[Records provided]

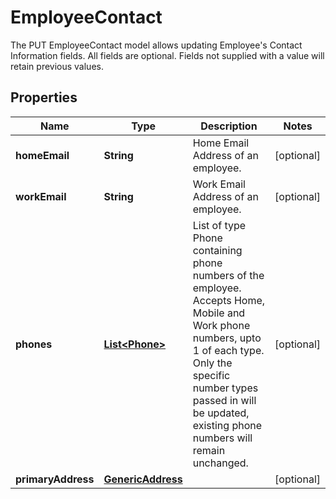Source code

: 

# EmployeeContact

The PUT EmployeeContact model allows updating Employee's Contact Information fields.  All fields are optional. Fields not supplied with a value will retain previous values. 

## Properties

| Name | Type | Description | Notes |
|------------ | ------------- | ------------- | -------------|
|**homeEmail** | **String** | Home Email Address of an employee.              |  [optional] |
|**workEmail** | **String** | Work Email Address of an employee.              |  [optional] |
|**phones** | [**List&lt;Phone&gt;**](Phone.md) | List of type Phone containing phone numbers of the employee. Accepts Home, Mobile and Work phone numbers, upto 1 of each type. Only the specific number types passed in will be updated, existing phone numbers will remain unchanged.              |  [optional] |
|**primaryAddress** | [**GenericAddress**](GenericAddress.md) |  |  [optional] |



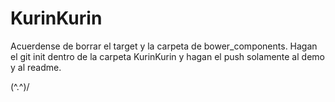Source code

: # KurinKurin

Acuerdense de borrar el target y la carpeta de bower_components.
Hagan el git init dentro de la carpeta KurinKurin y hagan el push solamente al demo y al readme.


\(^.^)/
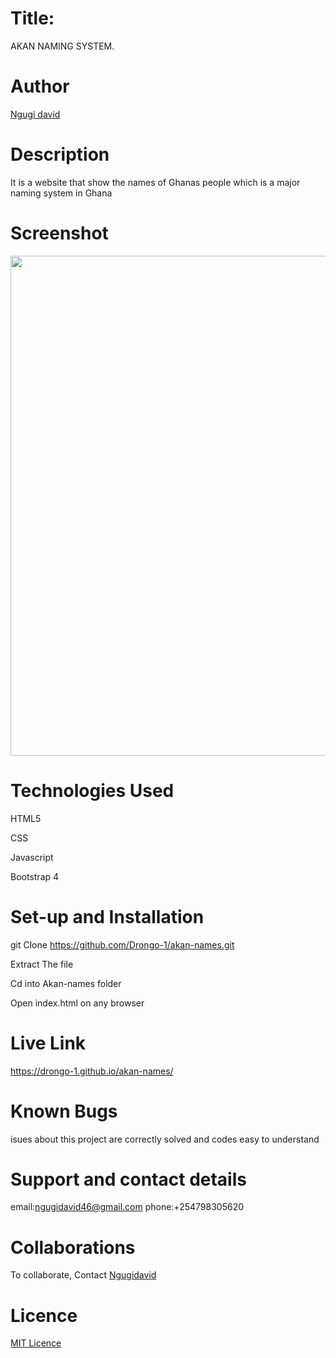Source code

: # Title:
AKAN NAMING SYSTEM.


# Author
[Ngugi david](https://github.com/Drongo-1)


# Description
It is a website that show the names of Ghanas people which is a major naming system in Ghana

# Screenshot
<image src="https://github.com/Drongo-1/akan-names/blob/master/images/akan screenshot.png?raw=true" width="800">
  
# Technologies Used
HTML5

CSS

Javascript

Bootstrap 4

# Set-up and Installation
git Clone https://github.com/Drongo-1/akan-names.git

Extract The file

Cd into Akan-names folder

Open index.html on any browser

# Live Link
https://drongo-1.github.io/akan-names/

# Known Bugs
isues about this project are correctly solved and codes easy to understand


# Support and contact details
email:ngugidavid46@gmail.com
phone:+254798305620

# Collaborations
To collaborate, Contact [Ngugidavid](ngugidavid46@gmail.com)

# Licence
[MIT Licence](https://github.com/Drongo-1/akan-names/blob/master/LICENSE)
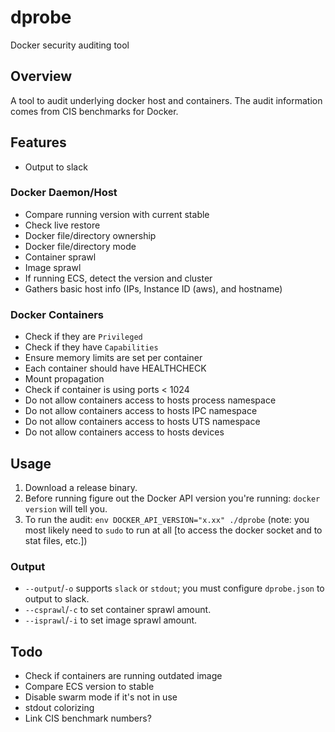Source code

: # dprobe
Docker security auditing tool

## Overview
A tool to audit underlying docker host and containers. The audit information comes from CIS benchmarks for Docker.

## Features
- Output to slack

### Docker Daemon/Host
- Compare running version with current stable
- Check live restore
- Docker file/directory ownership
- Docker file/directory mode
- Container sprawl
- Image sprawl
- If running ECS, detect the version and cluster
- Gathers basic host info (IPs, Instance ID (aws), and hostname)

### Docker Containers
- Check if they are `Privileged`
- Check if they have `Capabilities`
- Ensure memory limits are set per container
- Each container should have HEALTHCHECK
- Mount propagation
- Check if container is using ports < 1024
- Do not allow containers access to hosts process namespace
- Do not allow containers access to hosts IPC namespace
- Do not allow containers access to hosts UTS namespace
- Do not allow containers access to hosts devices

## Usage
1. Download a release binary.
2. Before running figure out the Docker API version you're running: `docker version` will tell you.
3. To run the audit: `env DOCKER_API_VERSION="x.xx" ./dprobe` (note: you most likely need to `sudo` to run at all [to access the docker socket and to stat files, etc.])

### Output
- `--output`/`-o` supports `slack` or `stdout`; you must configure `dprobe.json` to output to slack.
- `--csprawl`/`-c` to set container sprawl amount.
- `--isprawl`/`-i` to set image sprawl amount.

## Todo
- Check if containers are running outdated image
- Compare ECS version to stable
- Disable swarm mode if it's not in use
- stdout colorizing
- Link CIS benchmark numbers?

[/Records provided]

— Work to complete —
Output only the lines above from the one containing "Extract The file" to the one containing "- Check live restore", both included, exactly as written and with no pictures.

— Task response —
Extract The file

Cd into Akan-names folder

Open index.html on any browser

# Live Link
https://drongo-1.github.io/akan-names/

# Known Bugs
isues about this project are correctly solved and codes easy to understand


# Support and contact details
email:ngugidavid46@gmail.com
phone:+254798305620

# Collaborations
To collaborate, Contact [Ngugidavid](ngugidavid46@gmail.com)

# Licence
[MIT Licence](https://github.com/Drongo-1/akan-names/blob/master/LICENSE)
Source code

: # dprobe
Docker security auditing tool

## Overview
A tool to audit underlying docker host and containers. The audit information comes from CIS benchmarks for Docker.

## Features
- Output to slack

### Docker Daemon/Host
- Compare running version with current stable
- Check live restore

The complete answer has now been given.